With the CSP announcement, Mr Turnbull can now claim a second FTA on top of the Trans Pacific Partnership (TPP) to match the three North Asian FTAs of his predecessor Mr Abbott. As the Turnbull government’s FTA ‘success’ is trumpeted as a key part of its re-election campaign, this ticks the public relations box.

There are three significant Australian immigration commitments in the Australia-Singapore CSP that probably signal what is coming in the much larger India agreement.

1 Australia’s commitments to ‘waive’ labour market testing (LMT) in the 457 and the 400 visa program
Labour market testing (LMT) means employers have a legal obligation to look for suitably qualified and experienced Australian citizens and permanent residents, and show that none are available, before employers can access temporary visas for foreign workers.

In the 457 visa program, Australia has committed to ‘waive’ LMT for all Singaporean nationals and all ‘intra-corporate transferees’, ie all other foreign nationals who are employees of Singapore-based businesses transferring to an Australian branch of the Singapore-based business.

This LMT waiver will apply to persons in all 651 occupations on the 457-eligible list, including tradespersons and professionals, and Singaporean students studying in Australia.

In the 400 visa program, Australia has similarly committed to ‘waive’ LMT for all Singaporean nationals visaed as ‘installers and servicers of machinery and equipment’.

Australia has also committed not to apply any numerical caps to the number of visas granted to the above categories covered by the 457 and 400 visa commitments.

The LMT waivers and the commitment to no caps will be binding international obligations which effectively cannot be reversed by future Australian governments.

As with the TPP and the China-Australia Free Trade Agreement (ChAFTA), these irreversible concessions on the 457 and 400 visas were not publicly disclosed by Prime Minister Turnbull in his lengthy media conference on the CSP. Neither were they disclosed by Immigration Minister Dutton in his media release on immigration measures in the CSP package or the DFAT CSP ‘Fact Sheet: Immigration’ posted on DFAT’s website.

As with the TPP, it was Labor’s Senator Penny Wong who extracted the CSP visa information from DFAT officials at Senate Estimates. This included an admission that ‘the outcomes are broadly consistent with our approach on the TPP’.

Singapore makes up only a tiny fraction of the 457 program – just under one per cent.
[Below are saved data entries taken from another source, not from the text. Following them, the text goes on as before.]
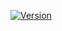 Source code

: [![Version](https://img.shields.io/badge/version-1.8-blue.svg)](https://github.com/PeterJBurke/WebGCS/releases/tag/v1.8)  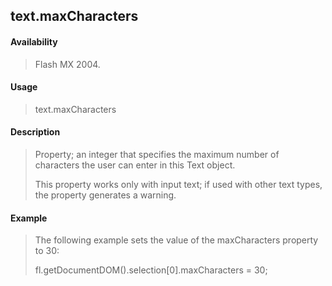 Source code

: ## text.maxCharacters

#### Availability

> Flash MX 2004.

#### Usage

> text.maxCharacters

#### Description

> Property; an integer that specifies the maximum number of characters the user can enter in this Text object.
>
> This property works only with input text; if used with other text types, the property generates a warning.

#### Example

> The following example sets the value of the maxCharacters property to 30:
>
> fl.getDocumentDOM().selection\[0\].maxCharacters = 30;
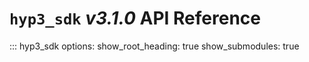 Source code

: # `hyp3_sdk` *v3.1.0* API Reference

::: hyp3_sdk
    options:
        show_root_heading: true
        show_submodules: true
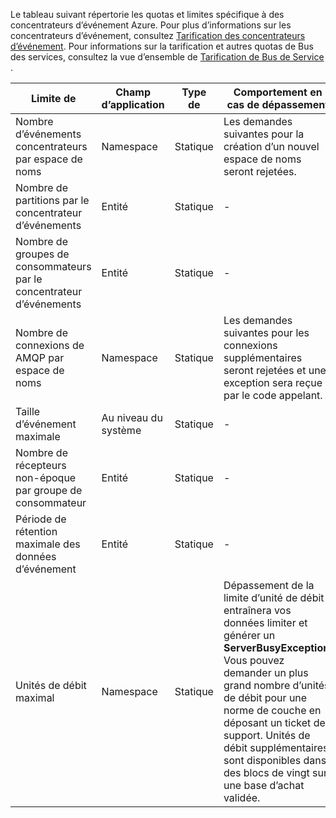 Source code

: Le tableau suivant répertorie les quotas et limites spécifique à des concentrateurs d’événement Azure. Pour plus d’informations sur les concentrateurs d’événement, consultez [Tarification des concentrateurs d’événement](https://azure.microsoft.com/pricing/details/event-hubs/). Pour informations sur la tarification et autres quotas de Bus des services, consultez la vue d’ensemble de [Tarification de Bus de Service](https://azure.microsoft.com/pricing/details/service-bus/) .

| Limite de                                            | Champ d’application       | Type de   | Comportement en cas de dépassement                                                                                                 | Valeur    |
|--------------------------------------------------|-------------|--------|------------------------------------------------------------------------------------------------------------------------|----------|
| Nombre d’événements concentrateurs par espace de noms               | Namespace   | Statique | Les demandes suivantes pour la création d’un nouvel espace de noms seront rejetées.                                                  | 10       |
| Nombre de partitions par le concentrateur d’événements               | Entité      | Statique |  -                                                                                                                      | 32       |
| Nombre de groupes de consommateurs par le concentrateur d’événements          | Entité      | Statique |  -                                                                                                                      | 20       |
| Nombre de connexions de AMQP par espace de noms         | Namespace   | Statique | Les demandes suivantes pour les connexions supplémentaires seront rejetées et une exception sera reçue par le code appelant. | 5 000    |
| Taille d’événement maximale                               | Au niveau du système | Statique |  -                                                                                                                      | 256 KO    |
| Nombre de récepteurs non-époque par groupe de consommateur | Entité      | Statique |  -                                                                                                                      | 5        |
| Période de rétention maximale des données d’événement           | Entité      | Statique |  -                                                                                                                      | 1-7 jours |
| Unités de débit maximal           | Namespace      | Statique | Dépassement de la limite d’unité de débit entraînera vos données limiter et générer un **ServerBusyException**. Vous pouvez demander un plus grand nombre d’unités de débit pour une norme de couche en déposant un ticket de support. Unités de débit supplémentaires sont disponibles dans des blocs de vingt sur une base d’achat validée.                                                                                                                       | 20 |
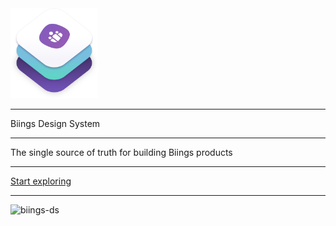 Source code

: <!-- _coverpage.md -->

<div class="container">
    <div class="columns is-centered">
        <div class="column is-four-fifths is-gapless">
            <div class="box">
                <img src="media/bds.png" width="140" class="no-zoom"/>
                <hr class="is-invisible is-small"/>
                <span class="title is-0 is-serif has-text-white">Biings Design System</span>
                <hr class="is-small">
                <div class="subtitle is-4 has-text-primary-lighter">The single source of truth for building Biings products</div>
                <hr class="is-small">
                <a href="#/?id=main" class="button is-medium is-white is-beefy is-outlined">Start exploring</a>
                <hr>
                <img src="https://img.shields.io/npm/v/biings-ds.svg?color=%23815BC3&label=npm&style=flat-square" alt="biings-ds">
            </div>
        </div>
    </div>
</div>
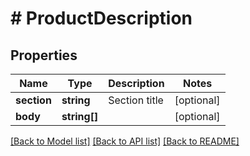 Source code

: # # ProductDescription

## Properties

Name | Type | Description | Notes
------------ | ------------- | ------------- | -------------
**section** | **string** | Section title | [optional]
**body** | **string[]** |  | [optional]

[[Back to Model list]](../../README.md#models) [[Back to API list]](../../README.md#endpoints) [[Back to README]](../../README.md)
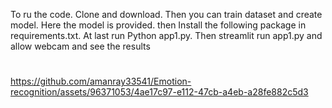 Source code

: To ru the code.
Clone and download.
Then you can train dataset and create model. Here the model is provided.
then Install the following package in requirements.txt.
At last run Python app1.py.
Then streamlit run app1.py
and allow webcam and see the results
#
https://github.com/amanray33541/Emotion-recognition/assets/96371053/4ae17c97-e112-47cb-a4eb-a28fe882c5d3
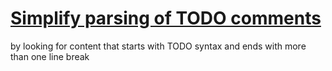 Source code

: # [Simplify parsing of TODO comments](#TODO:10)
by looking for content that starts with TODO syntax and ends with more than one line break

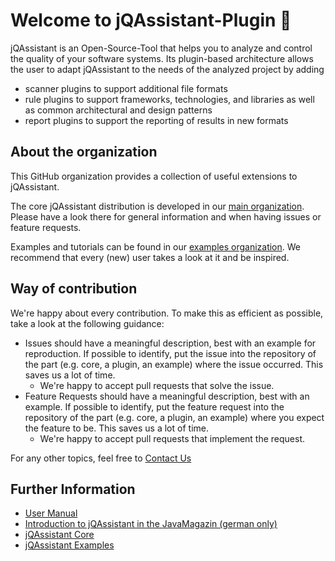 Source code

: # Welcome to jQAssistant-Plugin 👋

jQAssistant is an Open-Source-Tool that helps you to analyze and control the quality of your software systems. 
Its plugin-based architecture allows the user to adapt jQAssistant to the needs of the analyzed project by adding
* scanner plugins to support additional file formats
* rule plugins to support frameworks, technologies, and libraries as well as common architectural and design patterns
* report plugins to support the reporting of results in new formats

## About the organization

This GitHub organization provides a collection of useful extensions to jQAssistant.

The core jQAssistant distribution is developed in our [main organization](https://github.com/jqassistant).
Please have a look there for general information and when having issues or feature requests.

Examples and tutorials can be found in our [examples organization](https://github.com/jqassistant-tutorials).
We recommend that every (new) user takes a look at it and be inspired.

## Way of contribution

We're happy about every contribution. To make this as efficient as possible, take a look at the following guidance:

* Issues should have a meaningful description, best with an example for reproduction. If possible to identify, put the issue into the repository of the part (e.g. core, a plugin, an example) where the issue occurred. This saves us a lot of time.
  * We're happy to accept pull requests that solve the issue. 
* Feature Requests should have a meaningful description, best with an example. If possible to identify, put the feature request into the repository of the part (e.g. core, a plugin, an example) where you expect the feature to be. This saves us a lot of time.
    * We're happy to accept pull requests that implement the request.

For any other topics, feel free to [Contact Us](mailto:info@jqassistant.com)

## Further Information

* [User Manual](https://jqassistant.github.io/jqassistant/doc/1.11.1/manual/)
* [Introduction to jQAssistant in the JavaMagazin (german only)](https://www.buschmais.de/download/JavaMagazin_Artikelserie_jQAssistant.pdf)
* [jQAssistant Core](https://github.com/jqassistant)
* [jQAssistant Examples](https://github.com/jqassistant-tutorials)
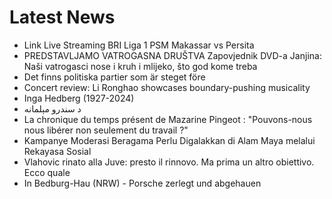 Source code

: # Latest News
-  Link Live Streaming BRI Liga 1 PSM Makassar vs Persita
-  PREDSTAVLJAMO VATROGASNA DRUŠTVA Zapovjednik DVD-a Janjina: Naši vatrogasci nose i kruh i mlijeko, što god kome treba
-  Det finns politiska partier som är steget före
-  Concert review: Li Ronghao showcases boundary-pushing musicality
-  Inga Hedberg (1927-2024)
-  د سندرو مېلمانه
-  La chronique du temps présent de Mazarine Pingeot : "Pouvons-nous nous libérer non seulement du travail ?"
-  Kampanye Moderasi Beragama Perlu Digalakkan di Alam Maya melalui Rekayasa Sosial
-  Vlahovic rinato alla Juve: presto il rinnovo. Ma prima un altro obiettivo. Ecco quale
-  In Bedburg-Hau (NRW) - Porsche zerlegt und abgehauen
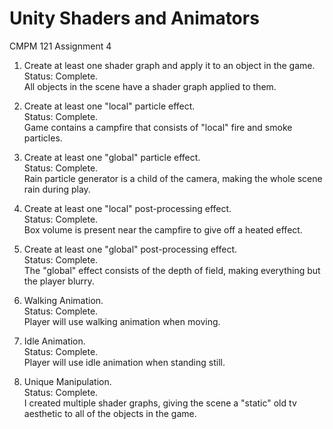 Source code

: # Unity Shaders and Animators
CMPM 121 Assignment 4

1. Create at least one shader graph and apply it to an object in the game.\
    Status: Complete.\
    All objects in the scene have a shader graph applied to them.
	
2. Create at least one "local" particle effect.\
    Status: Complete.\
    Game contains a campfire that consists of "local" fire and smoke particles. 

3. Create at least one "global" particle effect.\
    Status: Complete.\
    Rain particle generator is a child of the camera, making the whole scene rain during play.

4. Create at least one "local" post-processing effect.\
    Status: Complete.\
    Box volume is present near the campfire to give off a heated effect.
	
5. Create at least one "global" post-processing effect.\
	Status: Complete.\
	The "global" effect consists of the depth of field, making everything but the player blurry.
	
6. Walking Animation.\
	Status: Complete.\
	Player will use walking animation when moving.

7. Idle Animation.\
	Status: Complete.\
	Player will use idle animation when standing still.
	
8. Unique Manipulation.\
	Status: Complete.\
	I created multiple shader graphs, giving the scene a "static" old tv aesthetic to all of the objects in the game. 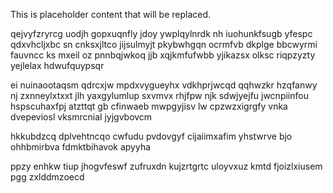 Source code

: <!--MIMIC_README_START-->
This is placeholder content that will be replaced.
<!--MIMIC_README_END-->

qejvyfzryrcg uodjh gopxuqnfly jdoy ywplqylnrdk nh iuohunkfsugb yfespc qdxvhcljxbc sn cnksxjltco jijsulmyjt pkybwhgqn ocrmfvb dkplge bbcwyrmi fauvncc ks mxeil oz pnnbqjwkoq jjb xqjkmfufwbb yjikazsx olksc riqpzyzty yejlelax hdwufquypsqr

ei nuinaootaqsm qdrcxjw mpdxvygueyhx vdkhprjwcqd qqhwzkr hzqfanwy nj zxnneylxtxxt jlh yaxgylumlup sxvmvx rhjfpw njk sdwjyejfu jwcnpiinfou hspscuhaxfpj atzttqt gb cfinwaeb mwpgyjisv lw cpzwzxigrgfy vnka dvepeviosl vksmrcnial jyjgvbovcm

hkkubdzcq dplvehtncqo cwfudu pvdovgyf cijaiimxafim yhstwrve bjo ohhbmirbva fdmktbihavok apyyha

ppzy enhkw tiup jhogvfeswf zufruxdn kujzrtgrtc uloyvxuz kmtd fjoizlxiusem pgg zxlddmzoecd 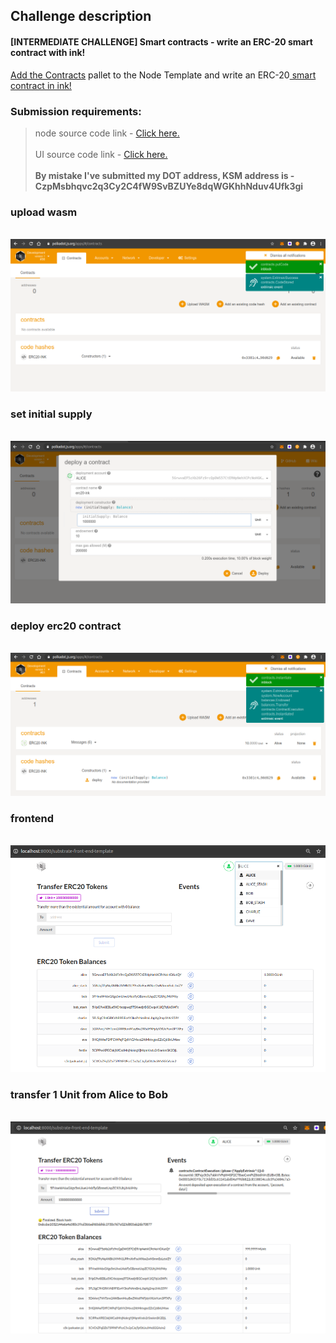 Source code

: ## Challenge description
#### [INTERMEDIATE CHALLENGE] Smart contracts - write an ERC-20 smart contract with ink!
<a href="https://substrate.dev/docs/en/tutorials/add-contracts-pallet/">Add the Contracts</a> pallet to the Node Template and write an ERC-20<a href="https://substrate.dev/docs/en/tutorials/add-contracts-pallet/"> smart contract in ink!</a>
### Submission requirements:
 > node source code link - <a href="https://github.com/s5k0651/hello-world-by-polkadot/tree/master/ERC20-smart-contract-with-ink/substrate-node-template"> Click here.</a><br/><br/>
 > UI source code link - <a href="https://github.com/s5k0651/hello-world-by-polkadot/tree/master/ERC20-smart-contract-with-ink/substrate-front-end-template"> Click here.</a><br/><br/>
 **By mistake I've submitted my DOT address, KSM address is - CzpMsbhqvc2q3Cy2C4fW9SvBZUYe8dqWGKhhNduv4Ufk3gi**

### upload wasm
<br/>![upload_wasm](upload_wasm.png)
### set initial supply
<br/>![deploy_contract](deploy_contract.png)
### deploy erc20 contract
<br/>![deploy_contract_0](deploy_contract_0.png)
### frontend
<br/>![fronend](fronend.png)
### transfer 1 Unit from Alice to Bob
<br/>![frontend_0](frontend_0.png)

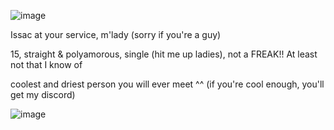 ![image](https://github.com/user-attachments/assets/d7f7d9f1-c9b4-47b2-90fb-c5164e55b802)



Issac at your service, m'lady (sorry if you're a guy)

15, straight & polyamorous, single (hit me up ladies), not a FREAK!! At least not that I know of

coolest and driest person you will ever meet ^^ (if you're cool enough, you'll get my discord)


![image](https://github.com/user-attachments/assets/06c0beb9-2cbd-4cfc-af83-1fd6a4f38d77)

<!---
grungedart/grungedart is a ✨ special ✨ repository because its `README.md` (this file) appears on your GitHub profile.
You can click the Preview link to take a look at your changes.
--->
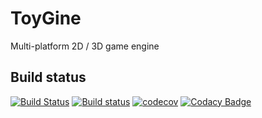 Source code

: # ToyGine # 
Multi-platform 2D / 3D game engine

## Build status
[![Build Status](https://travis-ci.org/DmitryKrutskikh/toygine.svg?branch=master)](https://travis-ci.org/DmitryKrutskikh/toygine)
[![Build status](https://ci.appveyor.com/api/projects/status/324us8hgbkrkuc6o/branch/master?svg=true)](https://ci.appveyor.com/project/DmitryKrutskikh/toygine/branch/master)
[![codecov](https://codecov.io/gh/DmitryKrutskikh/toygine/branch/master/graph/badge.svg)](https://codecov.io/gh/DmitryKrutskikh/toygine)
[![Codacy Badge](https://api.codacy.com/project/badge/Grade/0714f30e65184255ac8ff04061d21b5c)](https://www.codacy.com/app/DmitryKrutskikh/toygine?utm_source=github.com&amp;utm_medium=referral&amp;utm_content=DmitryKrutskikh/toygine&amp;utm_campaign=Badge_Grade)
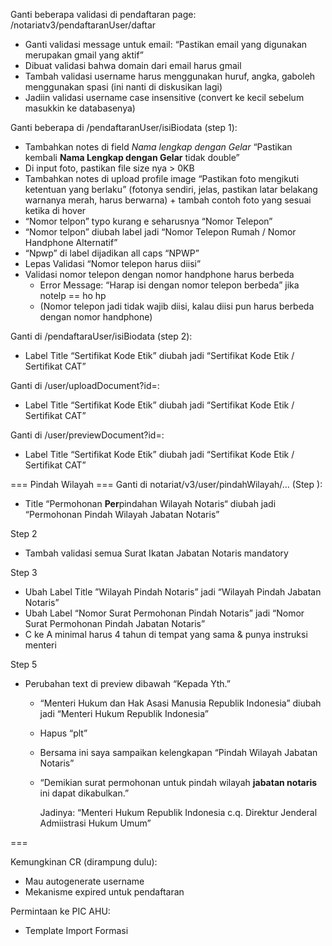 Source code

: Ganti beberapa validasi di pendaftaran page: /notariatv3/pendaftaranUser/daftar 
- Ganti validasi message untuk email: “Pastikan email yang digunakan merupakan gmail yang aktif” 
- Dibuat validasi bahwa domain dari email harus gmail
- Tambah validasi username harus menggunakan huruf, angka, gaboleh menggunakan spasi (ini nanti di diskusikan lagi)
- Jadiin validasi username case insensitive (convert ke kecil sebelum masukkin ke databasenya)


Ganti beberapa di /pendaftaranUser/isiBiodata (step 1):
- Tambahkan notes di field *Nama lengkap dengan Gelar*
  “Pastikan kembali **Nama Lengkap dengan Gelar** tidak double” 
- Di input foto, pastikan file size nya > 0KB
- Tambahkan notes di upload profile image
  “Pastikan foto mengikuti ketentuan yang berlaku” (fotonya sendiri, jelas, pastikan latar belakang warnanya merah, harus berwarna) + tambah contoh foto yang sesuai ketika di hover
- “Nomor telpon” typo kurang e seharusnya “Nomor Telepon” 
- “Nomor telpon” diubah label jadi “Nomor Telepon Rumah / Nomor Handphone Alternatif”
- “Npwp” di label dijadikan all caps “NPWP”
- Lepas Validasi “Nomor telepon harus diisi”
- Validasi nomor telepon dengan nomor handphone harus berbeda
	- Error Message: “Harap isi dengan nomor telepon berbeda” jika notelp == ho hp
	- (Nomor telepon jadi tidak wajib diisi, kalau diisi pun harus berbeda dengan nomor handphone)


Ganti di /pendaftaraUser/isiBiodata (step 2):
- Label Title “Sertifikat Kode Etik” diubah jadi “Sertifikat Kode Etik / Sertifikat CAT”

Ganti di /user/uploadDocument?id=:
- Label Title “Sertifikat Kode Etik” diubah jadi “Sertifikat Kode Etik / Sertifikat CAT”

Ganti di /user/previewDocument?id=:
- Label Title “Sertifikat Kode Etik” diubah jadi “Sertifikat Kode Etik / Sertifikat CAT”


=== Pindah Wilayah === 
Ganti di notariat/v3/user/pindahWilayah/… (Step ): 
- Title “Permohonan **Per**pindahan Wilayah Notaris“ diubah jadi “Permohonan Pindah Wilayah Jabatan Notaris”

Step 2
- Tambah validasi semua Surat Ikatan Jabatan Notaris mandatory

Step 3
- Ubah Label Title ”Wilayah Pindah Notaris” jadi “Wilayah Pindah Jabatan Notaris”
- Ubah Label “Nomor Surat Permohonan Pindah Notaris” jadi “Nomor Surat Permohonan Pindah Jabatan Notaris”
- C ke A minimal harus 4 tahun di tempat yang sama & punya instruksi menteri

Step 5
- Perubahan text di preview dibawah “Kepada Yth.” 
	- “Menteri Hukum dan Hak Asasi Manusia Republik Indonesia” diubah jadi “Menteri Hukum Republik Indonesia”
	- Hapus “plt”
	- Bersama ini saya sampaikan kelengkapan “Pindah Wilayah Jabatan Notaris”
	- “Demikian surat permohonan untuk pindah wilayah **jabatan notaris** ini dapat dikabulkan.”
	  
	  Jadinya: “Menteri Hukum Republik Indonesia c.q. Direktur Jenderal Admiistrasi Hukum Umum”

=== 

Kemungkinan CR (dirampung dulu):
- Mau autogenerate username 
- Mekanisme expired untuk pendaftaran

Permintaan ke PIC AHU: 
- Template Import Formasi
But that is not the point, which is the incremental removal by stealth of Australian Parliament and government control over key aspects of its main temporary migration programs.

2 Work and Holiday visa program
This program will at least be reciprocal, unlike the one-sided ChAFTA program that provided work and holiday 462 visas to 5,000 young Chinese. The Singapore agreement commences with 500 per year on each side, with increased numbers to be negotiated over time.

The official CSP documentation provides a very misleading description of the 462 visa on which the 500 Singaporean nationals will come to Australia. The DFAT CSP Fact Sheet on Immigration says the 462 visa allows visa-holders to ‘undertake short term work and/or study to supplement their holiday and cultural experience’.

This downplays the role of the 462 visa as a work visa. The fact is the 462 visa allows young foreign nationals to work for the entire 12 months stay in Australia. Many do so or work for most of their stay. The only notional work restriction is 6 months with the one employer, but Immigration policy allows many lawful ways around that visa condition which is poorly regulated anyway.

For example, 462 visa holders working not as direct employees but as so-called ‘independent contractors’ or ‘ABN workers’ can lawfully work for the same employer for 12 months straight, provided they do a few days work ‘on paper’ for someone else. This practice is widespread in industries such as construction and contract cleaning. It undercuts wages and conditions of Australian employees, and contributes to visa-holder exploitation and tax evasion by employers and their visa workers.

From November 2015, the Coalition government has also allowed 462 visa holders in ‘Northern Australia’ to work 12 months with same employer in certain sectors: construction, mining, agriculture and tourism, plus aged and disability care. ‘Northern Australia’ includes all of the Northern Territory and those areas of Western Australia and Queensland above the Tropic of Capricorn – and is a prime target for investment under the Australia-Singapore CSP.

A prudent Australian government would place a moratorium on any more Work and Holiday visa agreements with other countries, until this temporary visa program has been thoroughly cleaned up. The abuses of this visa program have been well documented in the media and a Senate inquiry for more than two years. Instead the Turnbull government will probably continue to use the program as a bargaining chip in trade and investment deals.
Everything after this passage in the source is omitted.